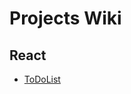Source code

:# Projects Wiki

## React

* [ToDoList](https://github.com/SunnyIndustry/Projects/tree/main/todo-project) 



























    

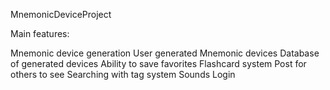 MnemonicDeviceProject

Main features:

  Mnemonic device generation 
  User generated Mnemonic devices
  Database of generated devices
  Ability to save favorites
  Flashcard system
  Post for others to see
  Searching with tag system
  Sounds
  Login
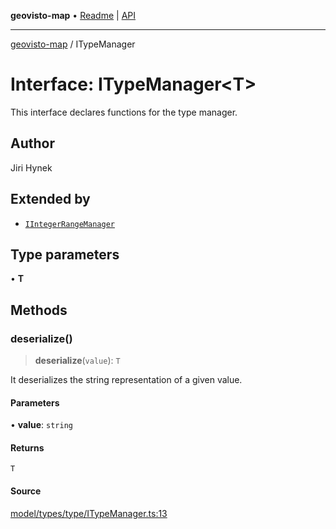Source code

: **geovisto-map** • [Readme](../README.md) \| [API](../globals.md)

***

[geovisto-map](../README.md) / ITypeManager

# Interface: ITypeManager\<T\>

This interface declares functions for the type manager.

## Author

Jiri Hynek

## Extended by

- [`IIntegerRangeManager`](IIntegerRangeManager.md)

## Type parameters

• **T**

## Methods

### deserialize()

> **deserialize**(`value`): `T`

It deserializes the string representation of a given value.

#### Parameters

• **value**: `string`

#### Returns

`T`

#### Source

[model/types/type/ITypeManager.ts:13](https://github.com/geovisto/geovisto-map/blob/5ee2cb5d45c19062fc8fc6beefa2848c076518b6/src/model/types/type/ITypeManager.ts#L13)
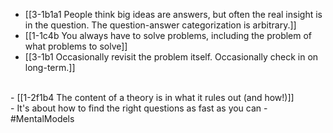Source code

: - [[3-1b1a1 People think big ideas are answers, but often the real insight is in the question. The question-answer categorization is arbitrary.]]
- [[1-1c4b You always have to solve problems, including the problem of what problems to solve]]
- [[3-1b1 Occasionally revisit the problem itself. Occasionally check in on long-term.]]
<br>
- [[1-2f1b4 The content of a theory is in what it rules out (and how!)]]
<br>
- It's about how to find the right questions as fast as you can
- #MentalModels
+===+
Restate the data above word for word. Skip every picture.

- **Problem solution**
Source code

:# Projects Wiki

## React

* [ToDoList](https://github.com/SunnyIndustry/Projects/tree/main/todo-project) 



























    

 MnemonicDeviceProject

Main features:

  Mnemonic device generation 
  User generated Mnemonic devices
  Database of generated devices
  Ability to save favorites
  Flashcard system
  Post for others to see
  Searching with tag system
  Sounds
  Login
Source code

: **geovisto-map** • [Readme](../README.md) \| [API](../globals.md)

***

[geovisto-map](../README.md) / ITypeManager

# Interface: ITypeManager\<T\>

This interface declares functions for the type manager.

## Author

Jiri Hynek

## Extended by

- [`IIntegerRangeManager`](IIntegerRangeManager.md)

## Type parameters

• **T**

## Methods

### deserialize()

> **deserialize**(`value`): `T`

It deserializes the string representation of a given value.

#### Parameters

• **value**: `string`

#### Returns

`T`

#### Source

[model/types/type/ITypeManager.ts:13](https://github.com/geovisto/geovisto-map/blob/5ee2cb5d45c19062fc8fc6beefa2848c076518b6/src/model/types/type/ITypeManager.ts#L13)
Source code

: - [[3-1b1a1 People think big ideas are answers, but often the real insight is in the question. The question-answer categorization is arbitrary.]]
- [[1-1c4b You always have to solve problems, including the problem of what problems to solve]]
- [[3-1b1 Occasionally revisit the problem itself. Occasionally check in on long-term.]]
<br>
- [[1-2f1b4 The content of a theory is in what it rules out (and how!)]]
<br>
- It's about how to find the right questions as fast as you can
- #MentalModels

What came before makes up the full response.